### WHAT TO WORK ON
Copy the complete listing word for word, but do not carry over any images.
☆ ☆ ☆ ☆ ☆
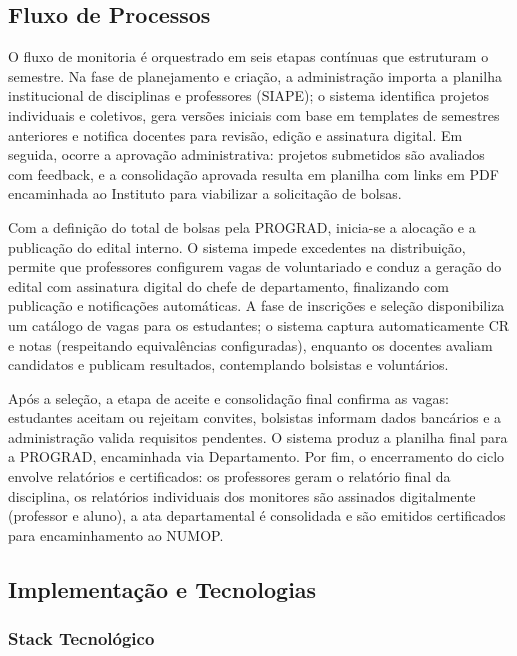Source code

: \documentclass[portuguese]{sbc2025}%
\begin{document}
\subsection{Fluxo de Processos}

O fluxo de monitoria é orquestrado em seis etapas contínuas que estruturam o semestre. Na fase de planejamento e criação, a administração importa a planilha institucional de disciplinas e professores (SIAPE); o sistema identifica projetos individuais e coletivos, gera versões iniciais com base em templates de semestres anteriores e notifica docentes para revisão, edição e assinatura digital. Em seguida, ocorre a aprovação administrativa: projetos submetidos são avaliados com feedback, e a consolidação aprovada resulta em planilha com links em PDF encaminhada ao Instituto para viabilizar a solicitação de bolsas.

Com a definição do total de bolsas pela PROGRAD, inicia-se a alocação e a publicação do edital interno. O sistema impede excedentes na distribuição, permite que professores configurem vagas de voluntariado e conduz a geração do edital com assinatura digital do chefe de departamento, finalizando com publicação e notificações automáticas. A fase de inscrições e seleção disponibiliza um catálogo de vagas para os estudantes; o sistema captura automaticamente CR e notas (respeitando equivalências configuradas), enquanto os docentes avaliam candidatos e publicam resultados, contemplando bolsistas e voluntários.

Após a seleção, a etapa de aceite e consolidação final confirma as vagas: estudantes aceitam ou rejeitam convites, bolsistas informam dados bancários e a administração valida requisitos pendentes. O sistema produz a planilha final para a PROGRAD, encaminhada via Departamento. Por fim, o encerramento do ciclo envolve relatórios e certificados: os professores geram o relatório final da disciplina, os relatórios individuais dos monitores são assinados digitalmente (professor e aluno), a ata departamental é consolidada e são emitidos certificados para encaminhamento ao NUMOP.

\subsection{Implementação e Tecnologias}

\subsubsection{Stack Tecnológico}
\end{document}
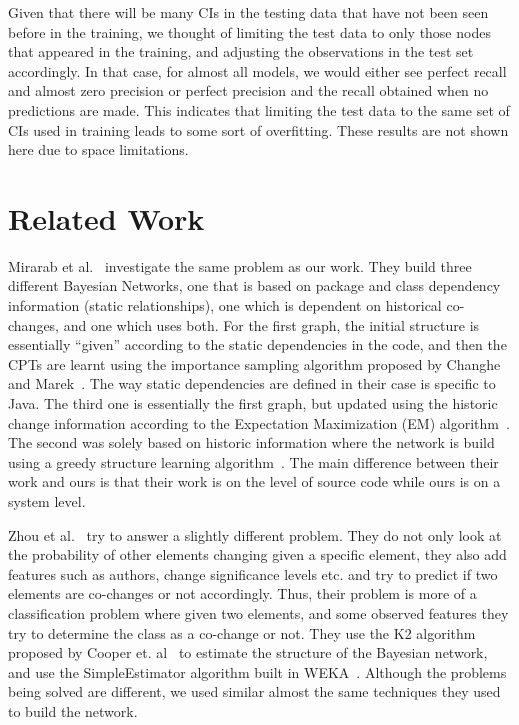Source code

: \documentclass[10pt,twocolumn,letterpaper]{article}
\begin{document}
Given that there will be many CIs in the testing data that have not been seen before in the training, we thought of limiting the test data to only
those nodes that appeared in the training, and adjusting the observations in the test set
accordingly. In that case, for almost all models, we would either see perfect recall and almost zero precision or perfect precision and the recall obtained
when no predictions are made. This indicates that limiting the test data to the same set of CIs used in training leads to some sort
of overfitting. These results are not shown here due to space limitations.


\section{Related Work}
\label{rel-work}

Mirarab et al.~\cite{mirarab2007} investigate the same problem as our work. They build three
different Bayesian Networks, one that is based on package and class dependency information (static relationships), one which is dependent on historical
co-changes, and one which uses both. For the first graph, the initial structure is essentially ``given'' according to the static dependencies in the code, and
then the CPTs
are learnt using the importance sampling algorithm proposed by Changhe and Marek~\cite{yuan2003importance}. The way static dependencies are defined in their
case is specific to Java. The third one is essentially the first graph, but updated using the historic change information according to the Expectation
Maximization (EM) algorithm~\cite{dempster1977maximum}. The second was solely based on historic information where the network is build using a greedy structure
 learning algorithm~\cite{friedman1996learning}. The main difference between their work and ours is that their work is on the level of source
code while ours is on a system level.

Zhou et al.~\cite{zhou2008} try to answer a slightly different problem. They do not only look at the probability of other elements changing given a specific
element, they also add features such as authors, change significance levels etc. and try to predict if two elements are co-changes or not accordingly. Thus,
their problem is more of a classification problem where given two elements, and some observed features they try to determine the class as a co-change or not.
They use the K2 algorithm proposed by Cooper et. al~\cite{cooper1992bayesian} to estimate the structure of the Bayesian network, and use the SimpleEstimator
algorithm built in WEKA~\cite{witten2005data}. Although the problems being solved are different, we used similar almost the same techniques they used to build
the network.
\end{document}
☆ ☆ ☆ ☆ ☆
### PROBLEM SOLUTION
Source code

: \documentclass[portuguese]{sbc2025}%
\begin{document}
\subsection{Fluxo de Processos}

O fluxo de monitoria é orquestrado em seis etapas contínuas que estruturam o semestre. Na fase de planejamento e criação, a administração importa a planilha institucional de disciplinas e professores (SIAPE); o sistema identifica projetos individuais e coletivos, gera versões iniciais com base em templates de semestres anteriores e notifica docentes para revisão, edição e assinatura digital. Em seguida, ocorre a aprovação administrativa: projetos submetidos são avaliados com feedback, e a consolidação aprovada resulta em planilha com links em PDF encaminhada ao Instituto para viabilizar a solicitação de bolsas.

Com a definição do total de bolsas pela PROGRAD, inicia-se a alocação e a publicação do edital interno. O sistema impede excedentes na distribuição, permite que professores configurem vagas de voluntariado e conduz a geração do edital com assinatura digital do chefe de departamento, finalizando com publicação e notificações automáticas. A fase de inscrições e seleção disponibiliza um catálogo de vagas para os estudantes; o sistema captura automaticamente CR e notas (respeitando equivalências configuradas), enquanto os docentes avaliam candidatos e publicam resultados, contemplando bolsistas e voluntários.

Após a seleção, a etapa de aceite e consolidação final confirma as vagas: estudantes aceitam ou rejeitam convites, bolsistas informam dados bancários e a administração valida requisitos pendentes. O sistema produz a planilha final para a PROGRAD, encaminhada via Departamento. Por fim, o encerramento do ciclo envolve relatórios e certificados: os professores geram o relatório final da disciplina, os relatórios individuais dos monitores são assinados digitalmente (professor e aluno), a ata departamental é consolidada e são emitidos certificados para encaminhamento ao NUMOP.

\subsection{Implementação e Tecnologias}

\subsubsection{Stack Tecnológico}
\end{document}
Source code

: \documentclass[10pt,twocolumn,letterpaper]{article}
\begin{document}
Given that there will be many CIs in the testing data that have not been seen before in the training, we thought of limiting the test data to only
those nodes that appeared in the training, and adjusting the observations in the test set
accordingly. In that case, for almost all models, we would either see perfect recall and almost zero precision or perfect precision and the recall obtained
when no predictions are made. This indicates that limiting the test data to the same set of CIs used in training leads to some sort
of overfitting. These results are not shown here due to space limitations.


\section{Related Work}
\label{rel-work}

Mirarab et al.~\cite{mirarab2007} investigate the same problem as our work. They build three
different Bayesian Networks, one that is based on package and class dependency information (static relationships), one which is dependent on historical
co-changes, and one which uses both. For the first graph, the initial structure is essentially ``given'' according to the static dependencies in the code, and
then the CPTs
are learnt using the importance sampling algorithm proposed by Changhe and Marek~\cite{yuan2003importance}. The way static dependencies are defined in their
case is specific to Java. The third one is essentially the first graph, but updated using the historic change information according to the Expectation
Maximization (EM) algorithm~\cite{dempster1977maximum}. The second was solely based on historic information where the network is build using a greedy structure
 learning algorithm~\cite{friedman1996learning}. The main difference between their work and ours is that their work is on the level of source
code while ours is on a system level.

Zhou et al.~\cite{zhou2008} try to answer a slightly different problem. They do not only look at the probability of other elements changing given a specific
element, they also add features such as authors, change significance levels etc. and try to predict if two elements are co-changes or not accordingly. Thus,
their problem is more of a classification problem where given two elements, and some observed features they try to determine the class as a co-change or not.
They use the K2 algorithm proposed by Cooper et. al~\cite{cooper1992bayesian} to estimate the structure of the Bayesian network, and use the SimpleEstimator
algorithm built in WEKA~\cite{witten2005data}. Although the problems being solved are different, we used similar almost the same techniques they used to build
the network.
\end{document}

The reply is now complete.